» Action item:
Please transcribe the data that follows, keeping every line exact.

---

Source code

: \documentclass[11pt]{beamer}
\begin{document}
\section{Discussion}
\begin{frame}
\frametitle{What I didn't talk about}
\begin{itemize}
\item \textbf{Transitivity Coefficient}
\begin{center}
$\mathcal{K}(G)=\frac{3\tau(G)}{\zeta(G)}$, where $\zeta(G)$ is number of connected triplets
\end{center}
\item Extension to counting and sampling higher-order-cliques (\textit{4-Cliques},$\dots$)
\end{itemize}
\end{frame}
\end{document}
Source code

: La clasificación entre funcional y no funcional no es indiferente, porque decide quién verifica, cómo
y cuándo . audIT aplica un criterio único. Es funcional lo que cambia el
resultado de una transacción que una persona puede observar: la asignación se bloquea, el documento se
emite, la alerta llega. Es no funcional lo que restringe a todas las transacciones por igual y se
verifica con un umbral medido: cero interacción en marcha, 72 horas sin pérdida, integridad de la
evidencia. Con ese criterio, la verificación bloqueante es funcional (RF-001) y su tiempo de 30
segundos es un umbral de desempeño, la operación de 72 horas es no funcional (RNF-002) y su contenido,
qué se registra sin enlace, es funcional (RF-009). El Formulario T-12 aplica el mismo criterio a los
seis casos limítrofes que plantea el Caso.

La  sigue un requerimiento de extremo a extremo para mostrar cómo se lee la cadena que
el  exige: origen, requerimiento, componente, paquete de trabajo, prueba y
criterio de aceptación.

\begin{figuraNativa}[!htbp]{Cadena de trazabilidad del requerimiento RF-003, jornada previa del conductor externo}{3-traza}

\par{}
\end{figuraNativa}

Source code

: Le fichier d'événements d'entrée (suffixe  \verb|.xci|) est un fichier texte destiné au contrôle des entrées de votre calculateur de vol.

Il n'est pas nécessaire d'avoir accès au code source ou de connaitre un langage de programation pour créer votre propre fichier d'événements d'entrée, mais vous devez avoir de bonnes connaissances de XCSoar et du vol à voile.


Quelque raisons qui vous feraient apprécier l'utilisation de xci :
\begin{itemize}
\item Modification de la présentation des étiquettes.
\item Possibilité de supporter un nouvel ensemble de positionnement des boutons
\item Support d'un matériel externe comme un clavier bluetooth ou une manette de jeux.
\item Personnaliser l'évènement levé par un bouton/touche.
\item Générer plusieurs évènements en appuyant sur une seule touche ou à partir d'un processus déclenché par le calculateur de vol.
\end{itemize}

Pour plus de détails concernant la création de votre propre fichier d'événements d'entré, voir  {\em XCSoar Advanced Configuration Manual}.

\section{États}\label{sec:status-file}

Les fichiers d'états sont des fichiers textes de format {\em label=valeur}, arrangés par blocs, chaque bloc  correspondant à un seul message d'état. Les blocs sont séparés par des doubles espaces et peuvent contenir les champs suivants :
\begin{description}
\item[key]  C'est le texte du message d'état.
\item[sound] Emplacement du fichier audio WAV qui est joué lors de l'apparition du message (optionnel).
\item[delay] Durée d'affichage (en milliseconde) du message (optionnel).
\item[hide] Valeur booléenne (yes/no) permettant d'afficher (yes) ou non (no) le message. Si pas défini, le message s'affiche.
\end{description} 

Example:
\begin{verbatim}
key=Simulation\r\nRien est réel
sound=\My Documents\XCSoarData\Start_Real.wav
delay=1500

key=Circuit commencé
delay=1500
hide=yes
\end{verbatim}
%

---

» Solution to the problem:
Source code

: \documentclass[11pt]{beamer}
\begin{document}
\section{Discussion}
\begin{frame}
\frametitle{What I didn't talk about}
\begin{itemize}
\item \textbf{Transitivity Coefficient}
\begin{center}
$\mathcal{K}(G)=\frac{3\tau(G)}{\zeta(G)}$, where $\zeta(G)$ is number of connected triplets
\end{center}
\item Extension to counting and sampling higher-order-cliques (\textit{4-Cliques},$\dots$)
\end{itemize}
\end{frame}
\end{document}
Source code

: La clasificación entre funcional y no funcional no es indiferente, porque decide quién verifica, cómo
y cuándo . audIT aplica un criterio único. Es funcional lo que cambia el
resultado de una transacción que una persona puede observar: la asignación se bloquea, el documento se
emite, la alerta llega. Es no funcional lo que restringe a todas las transacciones por igual y se
verifica con un umbral medido: cero interacción en marcha, 72 horas sin pérdida, integridad de la
evidencia. Con ese criterio, la verificación bloqueante es funcional (RF-001) y su tiempo de 30
segundos es un umbral de desempeño, la operación de 72 horas es no funcional (RNF-002) y su contenido,
qué se registra sin enlace, es funcional (RF-009). El Formulario T-12 aplica el mismo criterio a los
seis casos limítrofes que plantea el Caso.

La  sigue un requerimiento de extremo a extremo para mostrar cómo se lee la cadena que
el  exige: origen, requerimiento, componente, paquete de trabajo, prueba y
criterio de aceptación.

\begin{figuraNativa}[!htbp]{Cadena de trazabilidad del requerimiento RF-003, jornada previa del conductor externo}{3-traza}

\par{}
\end{figuraNativa}

Source code

: Le fichier d'événements d'entrée (suffixe  \verb|.xci|) est un fichier texte destiné au contrôle des entrées de votre calculateur de vol.

Il n'est pas nécessaire d'avoir accès au code source ou de connaitre un langage de programation pour créer votre propre fichier d'événements d'entrée, mais vous devez avoir de bonnes connaissances de XCSoar et du vol à voile.


Quelque raisons qui vous feraient apprécier l'utilisation de xci :
\begin{itemize}
\item Modification de la présentation des étiquettes.
\item Possibilité de supporter un nouvel ensemble de positionnement des boutons
\item Support d'un matériel externe comme un clavier bluetooth ou une manette de jeux.
\item Personnaliser l'évènement levé par un bouton/touche.
\item Générer plusieurs évènements en appuyant sur une seule touche ou à partir d'un processus déclenché par le calculateur de vol.
\end{itemize}

Pour plus de détails concernant la création de votre propre fichier d'événements d'entré, voir  {\em XCSoar Advanced Configuration Manual}.

\section{États}\label{sec:status-file}

Les fichiers d'états sont des fichiers textes de format {\em label=valeur}, arrangés par blocs, chaque bloc  correspondant à un seul message d'état. Les blocs sont séparés par des doubles espaces et peuvent contenir les champs suivants :
\begin{description}
\item[key]  C'est le texte du message d'état.
\item[sound] Emplacement du fichier audio WAV qui est joué lors de l'apparition du message (optionnel).
\item[delay] Durée d'affichage (en milliseconde) du message (optionnel).
\item[hide] Valeur booléenne (yes/no) permettant d'afficher (yes) ou non (no) le message. Si pas défini, le message s'affiche.
\end{description} 

Example:
\begin{verbatim}
key=Simulation\r\nRien est réel
sound=\My Documents\XCSoarData\Start_Real.wav
delay=1500

key=Circuit commencé
delay=1500
hide=yes
\end{verbatim}
%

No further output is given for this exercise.